Jurors deliberated less than three days before delivering the verdict following a two-month trial. The jury acquitted Connolly of conspiracy, but he still faces life in prison when sentenced Dec. 4.
Prosecutors said former World Jai-Alai president John Callahan was killed after Connolly warned gangsters that Callahan might implicate them in other slayings. Boston mob kingpins James "Whitey" Bulger and Stephen "the Rifleman" Flemmi were FBI informants handled by Connolly.
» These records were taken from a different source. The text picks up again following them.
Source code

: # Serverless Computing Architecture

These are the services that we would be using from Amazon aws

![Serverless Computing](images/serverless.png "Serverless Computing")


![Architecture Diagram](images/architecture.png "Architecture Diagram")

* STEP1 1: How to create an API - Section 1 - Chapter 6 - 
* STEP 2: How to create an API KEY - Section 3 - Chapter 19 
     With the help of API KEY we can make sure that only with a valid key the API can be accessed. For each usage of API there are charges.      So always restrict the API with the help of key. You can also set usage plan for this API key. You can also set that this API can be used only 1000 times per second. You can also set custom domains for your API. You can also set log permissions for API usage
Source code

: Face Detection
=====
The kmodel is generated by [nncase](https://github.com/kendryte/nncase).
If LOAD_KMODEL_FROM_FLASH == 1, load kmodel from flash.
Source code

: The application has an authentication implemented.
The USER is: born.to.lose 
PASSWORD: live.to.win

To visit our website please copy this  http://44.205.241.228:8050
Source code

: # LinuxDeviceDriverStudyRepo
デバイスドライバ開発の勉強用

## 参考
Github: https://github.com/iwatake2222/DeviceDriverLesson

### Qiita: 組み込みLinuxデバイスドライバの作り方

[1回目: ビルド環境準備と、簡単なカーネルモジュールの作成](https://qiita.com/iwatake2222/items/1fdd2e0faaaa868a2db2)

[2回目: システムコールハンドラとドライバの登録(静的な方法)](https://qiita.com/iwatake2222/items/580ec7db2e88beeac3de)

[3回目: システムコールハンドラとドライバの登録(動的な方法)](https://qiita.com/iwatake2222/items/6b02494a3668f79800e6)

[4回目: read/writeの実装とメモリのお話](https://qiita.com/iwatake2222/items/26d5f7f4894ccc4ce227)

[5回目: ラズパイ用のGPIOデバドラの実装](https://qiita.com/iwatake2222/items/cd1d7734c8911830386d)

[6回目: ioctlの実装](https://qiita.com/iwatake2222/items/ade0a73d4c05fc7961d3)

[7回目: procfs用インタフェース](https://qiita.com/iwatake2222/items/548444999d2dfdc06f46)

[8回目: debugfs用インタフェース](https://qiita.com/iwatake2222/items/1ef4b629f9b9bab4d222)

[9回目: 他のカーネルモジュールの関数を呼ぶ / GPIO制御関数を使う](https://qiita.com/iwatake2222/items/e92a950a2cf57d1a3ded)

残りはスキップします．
Connolly, who showed no emotion when the verdict was read, long denied involvement in Callahan's killing. Connolly was convicted in 2002 of racketeering because of his relationship with Bulger and Flemmi, including a 1995 tip that enabled Bulger to escape arrest and begin a life on the run that continues to this day. Bulger is one of the FBI's "10 most wanted" fugitives.
The story that unfolded over the past two months in a Miami courtroom spanned more than two decades of Boston's underworld, a tale was the basis for the 2006 film The Departed.
Connolly retired from the FBI in 1990 and was later indicted on federal racketeering and other charges stemming from his long relationship with Bulger and Flemmi, who paid the agent $235,000 over the years for protection, according to trial testimony.
In a case considered one of the FBI's worst failures, Connolly was convicted in 2002 and is serving a 10-year federal prison sentence in the corruption case. He was indicted in 2005 in the killing of Callahan, 45, whose body was found stuffed in the trunk of his Cadillac at Miami International Airport in August 1982. He had been shot at least twice.
Confessed mob hit man John Martorano testified that he shot Callahan — at one time a good friend — based on Connolly's warning that the gangsters would probably all go to prison if Callahan talked to the FBI about an Oklahoma businessman's killing a year earlier.